▸ **Problem to work on**
Your answer should consist of every line from the records that holds the string "package".

▸ **Data extracts**
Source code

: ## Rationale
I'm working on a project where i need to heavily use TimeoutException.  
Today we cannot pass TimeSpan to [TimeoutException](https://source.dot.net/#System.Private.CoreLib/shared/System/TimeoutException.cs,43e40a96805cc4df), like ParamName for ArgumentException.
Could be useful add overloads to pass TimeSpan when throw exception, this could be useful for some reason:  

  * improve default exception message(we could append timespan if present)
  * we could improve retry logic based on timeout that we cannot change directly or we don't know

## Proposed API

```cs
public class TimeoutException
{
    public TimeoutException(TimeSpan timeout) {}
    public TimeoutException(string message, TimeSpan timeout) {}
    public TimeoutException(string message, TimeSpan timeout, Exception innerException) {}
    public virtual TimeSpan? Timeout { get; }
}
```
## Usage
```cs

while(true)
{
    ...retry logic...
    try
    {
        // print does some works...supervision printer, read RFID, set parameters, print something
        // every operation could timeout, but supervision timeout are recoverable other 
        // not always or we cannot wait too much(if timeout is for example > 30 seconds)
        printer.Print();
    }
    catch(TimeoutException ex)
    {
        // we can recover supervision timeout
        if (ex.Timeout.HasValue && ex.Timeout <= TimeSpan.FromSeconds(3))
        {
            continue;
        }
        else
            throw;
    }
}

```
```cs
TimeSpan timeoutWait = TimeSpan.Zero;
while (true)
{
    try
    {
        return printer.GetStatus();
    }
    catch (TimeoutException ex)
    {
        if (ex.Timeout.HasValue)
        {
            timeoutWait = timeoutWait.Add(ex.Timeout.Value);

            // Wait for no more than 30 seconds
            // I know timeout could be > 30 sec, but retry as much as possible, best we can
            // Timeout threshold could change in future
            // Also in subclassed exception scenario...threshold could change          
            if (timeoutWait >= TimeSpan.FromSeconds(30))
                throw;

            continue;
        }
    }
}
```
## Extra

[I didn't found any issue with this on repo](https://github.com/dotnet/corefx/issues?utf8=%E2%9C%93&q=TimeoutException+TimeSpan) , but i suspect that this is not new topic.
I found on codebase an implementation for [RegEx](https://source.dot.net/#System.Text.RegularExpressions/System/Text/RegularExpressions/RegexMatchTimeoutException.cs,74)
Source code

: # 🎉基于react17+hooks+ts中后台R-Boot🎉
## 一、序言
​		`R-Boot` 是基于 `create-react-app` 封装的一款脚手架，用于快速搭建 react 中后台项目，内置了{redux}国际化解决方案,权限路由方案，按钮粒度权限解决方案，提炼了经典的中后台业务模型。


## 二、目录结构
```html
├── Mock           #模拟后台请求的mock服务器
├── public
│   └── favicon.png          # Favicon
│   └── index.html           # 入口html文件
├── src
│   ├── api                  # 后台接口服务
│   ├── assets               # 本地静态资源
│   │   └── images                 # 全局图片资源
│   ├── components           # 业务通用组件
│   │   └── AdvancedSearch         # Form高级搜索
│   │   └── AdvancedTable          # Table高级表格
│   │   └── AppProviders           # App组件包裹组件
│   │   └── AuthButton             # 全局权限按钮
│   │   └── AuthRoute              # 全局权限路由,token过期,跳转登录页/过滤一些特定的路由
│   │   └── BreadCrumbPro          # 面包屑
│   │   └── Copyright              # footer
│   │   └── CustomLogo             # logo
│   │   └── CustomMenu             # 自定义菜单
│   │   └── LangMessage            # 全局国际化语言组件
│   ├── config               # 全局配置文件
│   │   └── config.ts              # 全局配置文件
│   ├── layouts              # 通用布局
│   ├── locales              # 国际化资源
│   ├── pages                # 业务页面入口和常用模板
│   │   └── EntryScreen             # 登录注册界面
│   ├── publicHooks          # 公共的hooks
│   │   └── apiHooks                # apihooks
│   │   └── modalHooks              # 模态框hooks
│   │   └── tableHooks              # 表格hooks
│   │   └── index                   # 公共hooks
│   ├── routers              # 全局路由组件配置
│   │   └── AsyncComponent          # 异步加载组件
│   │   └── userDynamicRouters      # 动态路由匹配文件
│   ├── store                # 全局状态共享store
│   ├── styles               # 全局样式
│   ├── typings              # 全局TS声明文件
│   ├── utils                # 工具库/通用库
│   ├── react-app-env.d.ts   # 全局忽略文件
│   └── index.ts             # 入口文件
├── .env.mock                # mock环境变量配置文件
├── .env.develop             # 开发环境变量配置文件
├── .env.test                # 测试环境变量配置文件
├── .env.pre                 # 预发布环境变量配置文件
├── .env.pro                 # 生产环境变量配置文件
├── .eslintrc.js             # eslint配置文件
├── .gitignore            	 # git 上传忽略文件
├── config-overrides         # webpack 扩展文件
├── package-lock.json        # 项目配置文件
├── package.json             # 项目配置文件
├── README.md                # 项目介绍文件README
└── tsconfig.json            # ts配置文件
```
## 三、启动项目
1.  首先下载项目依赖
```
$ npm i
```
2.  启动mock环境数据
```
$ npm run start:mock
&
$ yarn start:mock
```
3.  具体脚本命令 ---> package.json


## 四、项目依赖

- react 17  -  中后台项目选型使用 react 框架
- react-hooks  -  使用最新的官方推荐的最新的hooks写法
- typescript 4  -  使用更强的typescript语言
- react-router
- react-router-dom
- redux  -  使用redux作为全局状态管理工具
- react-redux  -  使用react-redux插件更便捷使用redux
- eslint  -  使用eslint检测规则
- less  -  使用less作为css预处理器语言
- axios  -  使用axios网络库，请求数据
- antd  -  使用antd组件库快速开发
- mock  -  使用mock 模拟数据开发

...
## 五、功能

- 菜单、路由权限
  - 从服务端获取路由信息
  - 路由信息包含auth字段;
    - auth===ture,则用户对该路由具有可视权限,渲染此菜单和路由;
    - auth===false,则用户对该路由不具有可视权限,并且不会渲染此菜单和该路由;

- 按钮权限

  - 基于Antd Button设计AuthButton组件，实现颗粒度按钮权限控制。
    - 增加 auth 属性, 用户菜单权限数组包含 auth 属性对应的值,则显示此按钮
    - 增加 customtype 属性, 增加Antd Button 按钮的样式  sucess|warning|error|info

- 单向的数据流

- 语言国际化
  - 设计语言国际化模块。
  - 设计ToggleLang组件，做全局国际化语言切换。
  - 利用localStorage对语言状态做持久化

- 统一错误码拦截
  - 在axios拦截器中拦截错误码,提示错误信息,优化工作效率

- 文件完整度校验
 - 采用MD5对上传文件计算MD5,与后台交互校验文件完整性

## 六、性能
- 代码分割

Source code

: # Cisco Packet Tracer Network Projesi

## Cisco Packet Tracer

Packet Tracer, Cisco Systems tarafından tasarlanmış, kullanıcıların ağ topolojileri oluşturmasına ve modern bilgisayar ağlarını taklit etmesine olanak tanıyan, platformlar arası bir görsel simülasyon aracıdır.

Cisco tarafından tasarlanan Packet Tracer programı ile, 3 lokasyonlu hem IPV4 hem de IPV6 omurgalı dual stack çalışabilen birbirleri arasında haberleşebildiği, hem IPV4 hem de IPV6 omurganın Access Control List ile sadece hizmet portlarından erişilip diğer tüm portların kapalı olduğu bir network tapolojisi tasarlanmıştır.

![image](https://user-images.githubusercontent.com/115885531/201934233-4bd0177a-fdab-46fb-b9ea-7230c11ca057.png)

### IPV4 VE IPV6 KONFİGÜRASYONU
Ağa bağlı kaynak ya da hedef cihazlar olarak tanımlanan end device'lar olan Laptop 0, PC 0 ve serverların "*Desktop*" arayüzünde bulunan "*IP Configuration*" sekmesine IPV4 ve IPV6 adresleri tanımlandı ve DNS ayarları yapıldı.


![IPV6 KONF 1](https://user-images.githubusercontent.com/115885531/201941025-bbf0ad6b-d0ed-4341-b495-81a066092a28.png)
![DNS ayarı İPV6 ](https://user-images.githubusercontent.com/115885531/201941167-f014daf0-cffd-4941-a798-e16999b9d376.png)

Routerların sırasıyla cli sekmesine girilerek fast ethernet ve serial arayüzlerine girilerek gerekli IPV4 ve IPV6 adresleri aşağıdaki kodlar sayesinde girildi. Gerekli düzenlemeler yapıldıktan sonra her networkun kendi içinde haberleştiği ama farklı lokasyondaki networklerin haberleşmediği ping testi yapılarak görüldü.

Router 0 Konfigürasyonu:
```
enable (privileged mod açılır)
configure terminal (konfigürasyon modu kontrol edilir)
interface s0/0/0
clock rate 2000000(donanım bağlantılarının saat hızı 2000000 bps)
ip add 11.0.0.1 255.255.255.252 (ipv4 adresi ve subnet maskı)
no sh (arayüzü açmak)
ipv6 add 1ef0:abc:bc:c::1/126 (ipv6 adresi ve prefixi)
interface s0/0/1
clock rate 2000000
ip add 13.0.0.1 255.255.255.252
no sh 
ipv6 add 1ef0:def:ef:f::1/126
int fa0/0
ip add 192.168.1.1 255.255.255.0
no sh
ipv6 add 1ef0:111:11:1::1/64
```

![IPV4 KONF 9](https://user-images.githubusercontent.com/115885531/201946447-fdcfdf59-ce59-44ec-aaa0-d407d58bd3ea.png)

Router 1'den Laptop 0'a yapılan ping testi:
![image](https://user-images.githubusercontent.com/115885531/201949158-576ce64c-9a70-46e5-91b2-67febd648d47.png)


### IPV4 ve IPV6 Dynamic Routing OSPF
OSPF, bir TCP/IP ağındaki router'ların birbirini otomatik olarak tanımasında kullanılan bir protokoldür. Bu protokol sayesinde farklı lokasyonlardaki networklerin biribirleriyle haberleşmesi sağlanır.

▸ **Exercise solution**
├── package-lock.json        # 项目配置文件
├── package.json             # 项目配置文件
3.  具体脚本命令 ---> package.json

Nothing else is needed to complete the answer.